Your answer must repeat all of the entries word for word, without any images.

Material for this exercise -
● ● ● ●

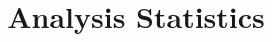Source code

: \documentclass[notitlepage]{article}
\title{Analysis Statistics}
\author{}
\date{}
\begin{document}
\maketitle
\begin{footnotesize}
\begin{center}

\end{center}
\end{footnotesize}
\end{document}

● ● ● ●

Your solution -
Source code

: \documentclass[notitlepage]{article}
\title{Analysis Statistics}
\author{}
\date{}
\begin{document}
\maketitle
\begin{footnotesize}
\begin{center}

\end{center}
\end{footnotesize}
\end{document}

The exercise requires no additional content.